What lines of the data hold the string "articles"? Copy them all.

===============

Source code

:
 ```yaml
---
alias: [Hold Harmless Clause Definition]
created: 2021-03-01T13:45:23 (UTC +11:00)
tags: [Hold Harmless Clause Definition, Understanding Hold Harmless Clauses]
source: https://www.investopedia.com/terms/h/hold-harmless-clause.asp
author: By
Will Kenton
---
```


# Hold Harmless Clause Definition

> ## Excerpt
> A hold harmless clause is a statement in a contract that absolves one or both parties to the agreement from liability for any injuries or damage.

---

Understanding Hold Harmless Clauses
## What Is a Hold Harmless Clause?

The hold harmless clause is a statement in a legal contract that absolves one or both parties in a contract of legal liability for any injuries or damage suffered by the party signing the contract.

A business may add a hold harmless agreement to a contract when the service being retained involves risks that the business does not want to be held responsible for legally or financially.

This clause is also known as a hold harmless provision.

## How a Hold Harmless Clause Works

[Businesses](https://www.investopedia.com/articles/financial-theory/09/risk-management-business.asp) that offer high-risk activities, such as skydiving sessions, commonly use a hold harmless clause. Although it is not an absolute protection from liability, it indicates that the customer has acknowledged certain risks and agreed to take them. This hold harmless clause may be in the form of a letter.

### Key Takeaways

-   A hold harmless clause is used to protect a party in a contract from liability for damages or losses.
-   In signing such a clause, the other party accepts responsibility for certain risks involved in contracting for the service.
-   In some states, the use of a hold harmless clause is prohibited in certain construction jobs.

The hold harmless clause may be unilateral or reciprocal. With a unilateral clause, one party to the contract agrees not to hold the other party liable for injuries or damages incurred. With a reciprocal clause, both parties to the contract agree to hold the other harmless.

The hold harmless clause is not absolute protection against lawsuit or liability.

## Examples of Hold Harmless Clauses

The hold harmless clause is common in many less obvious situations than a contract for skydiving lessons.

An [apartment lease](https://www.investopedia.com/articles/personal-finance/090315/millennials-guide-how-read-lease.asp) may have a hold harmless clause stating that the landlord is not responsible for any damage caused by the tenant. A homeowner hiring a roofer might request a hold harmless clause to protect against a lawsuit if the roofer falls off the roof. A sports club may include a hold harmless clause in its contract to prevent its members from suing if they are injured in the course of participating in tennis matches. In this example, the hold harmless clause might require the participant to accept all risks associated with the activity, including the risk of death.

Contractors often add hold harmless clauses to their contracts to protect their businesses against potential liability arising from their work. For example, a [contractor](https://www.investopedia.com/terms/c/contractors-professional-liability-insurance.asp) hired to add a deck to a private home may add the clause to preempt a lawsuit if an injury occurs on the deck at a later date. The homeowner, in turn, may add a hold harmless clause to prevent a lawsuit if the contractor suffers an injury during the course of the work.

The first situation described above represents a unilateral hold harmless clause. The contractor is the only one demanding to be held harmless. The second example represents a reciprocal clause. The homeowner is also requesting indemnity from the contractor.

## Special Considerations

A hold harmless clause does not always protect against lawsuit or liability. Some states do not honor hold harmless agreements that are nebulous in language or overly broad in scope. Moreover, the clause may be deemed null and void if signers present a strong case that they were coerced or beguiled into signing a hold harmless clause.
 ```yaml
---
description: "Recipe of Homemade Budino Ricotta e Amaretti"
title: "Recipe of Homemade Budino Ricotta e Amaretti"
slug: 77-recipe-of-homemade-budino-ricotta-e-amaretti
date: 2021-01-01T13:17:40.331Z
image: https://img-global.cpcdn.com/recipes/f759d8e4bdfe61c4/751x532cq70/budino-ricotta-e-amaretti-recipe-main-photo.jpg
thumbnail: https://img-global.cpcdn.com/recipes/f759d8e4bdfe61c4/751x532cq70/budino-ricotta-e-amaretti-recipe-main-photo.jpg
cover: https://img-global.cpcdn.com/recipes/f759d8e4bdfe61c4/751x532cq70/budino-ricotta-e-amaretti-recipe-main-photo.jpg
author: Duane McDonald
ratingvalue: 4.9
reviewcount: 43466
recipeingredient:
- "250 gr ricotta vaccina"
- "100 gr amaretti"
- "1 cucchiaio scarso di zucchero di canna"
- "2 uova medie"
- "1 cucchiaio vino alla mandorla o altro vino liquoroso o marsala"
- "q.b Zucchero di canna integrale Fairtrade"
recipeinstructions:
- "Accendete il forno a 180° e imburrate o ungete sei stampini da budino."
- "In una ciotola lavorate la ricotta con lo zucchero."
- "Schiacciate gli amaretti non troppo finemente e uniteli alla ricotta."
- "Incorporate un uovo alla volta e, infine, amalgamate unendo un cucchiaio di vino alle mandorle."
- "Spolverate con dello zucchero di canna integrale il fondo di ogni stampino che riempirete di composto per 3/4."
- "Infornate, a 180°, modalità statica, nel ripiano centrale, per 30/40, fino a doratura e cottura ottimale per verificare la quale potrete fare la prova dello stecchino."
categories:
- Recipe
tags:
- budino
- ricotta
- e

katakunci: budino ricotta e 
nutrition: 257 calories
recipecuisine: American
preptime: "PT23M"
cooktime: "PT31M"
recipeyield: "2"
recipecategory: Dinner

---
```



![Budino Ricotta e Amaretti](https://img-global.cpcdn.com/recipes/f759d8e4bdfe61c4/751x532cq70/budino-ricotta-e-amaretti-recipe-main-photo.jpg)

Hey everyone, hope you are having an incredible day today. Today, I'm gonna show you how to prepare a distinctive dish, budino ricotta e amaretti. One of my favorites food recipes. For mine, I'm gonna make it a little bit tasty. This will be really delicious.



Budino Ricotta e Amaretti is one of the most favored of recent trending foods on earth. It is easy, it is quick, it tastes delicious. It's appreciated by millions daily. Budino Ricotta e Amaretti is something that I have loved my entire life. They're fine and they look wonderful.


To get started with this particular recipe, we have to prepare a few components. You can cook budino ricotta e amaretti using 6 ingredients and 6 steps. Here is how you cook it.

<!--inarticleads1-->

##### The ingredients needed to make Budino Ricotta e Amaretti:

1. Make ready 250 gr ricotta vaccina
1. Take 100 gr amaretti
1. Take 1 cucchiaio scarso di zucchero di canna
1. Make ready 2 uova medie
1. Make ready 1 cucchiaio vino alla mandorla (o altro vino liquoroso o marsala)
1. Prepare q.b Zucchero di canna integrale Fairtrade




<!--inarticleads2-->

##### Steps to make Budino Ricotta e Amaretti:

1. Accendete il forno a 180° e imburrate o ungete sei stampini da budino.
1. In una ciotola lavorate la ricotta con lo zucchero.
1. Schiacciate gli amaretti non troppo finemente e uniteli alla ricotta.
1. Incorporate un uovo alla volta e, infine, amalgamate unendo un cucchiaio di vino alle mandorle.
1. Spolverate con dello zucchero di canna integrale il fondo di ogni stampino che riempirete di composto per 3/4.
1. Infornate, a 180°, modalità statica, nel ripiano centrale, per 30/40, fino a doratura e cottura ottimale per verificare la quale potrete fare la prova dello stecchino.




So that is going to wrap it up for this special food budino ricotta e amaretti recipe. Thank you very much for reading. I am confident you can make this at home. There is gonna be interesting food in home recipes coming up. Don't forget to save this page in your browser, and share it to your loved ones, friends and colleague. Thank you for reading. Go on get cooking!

===============

- **PROBLEM SOLUTION**:
[Businesses](https://www.investopedia.com/articles/financial-theory/09/risk-management-business.asp) that offer high-risk activities, such as skydiving sessions, commonly use a hold harmless clause. Although it is not an absolute protection from liability, it indicates that the customer has acknowledged certain risks and agreed to take them. This hold harmless clause may be in the form of a letter.
An [apartment lease](https://www.investopedia.com/articles/personal-finance/090315/millennials-guide-how-read-lease.asp) may have a hold harmless clause stating that the landlord is not responsible for any damage caused by the tenant. A homeowner hiring a roofer might request a hold harmless clause to protect against a lawsuit if the roofer falls off the roof. A sports club may include a hold harmless clause in its contract to prevent its members from suing if they are injured in the course of participating in tennis matches. In this example, the hold harmless clause might require the participant to accept all risks associated with the activity, including the risk of death.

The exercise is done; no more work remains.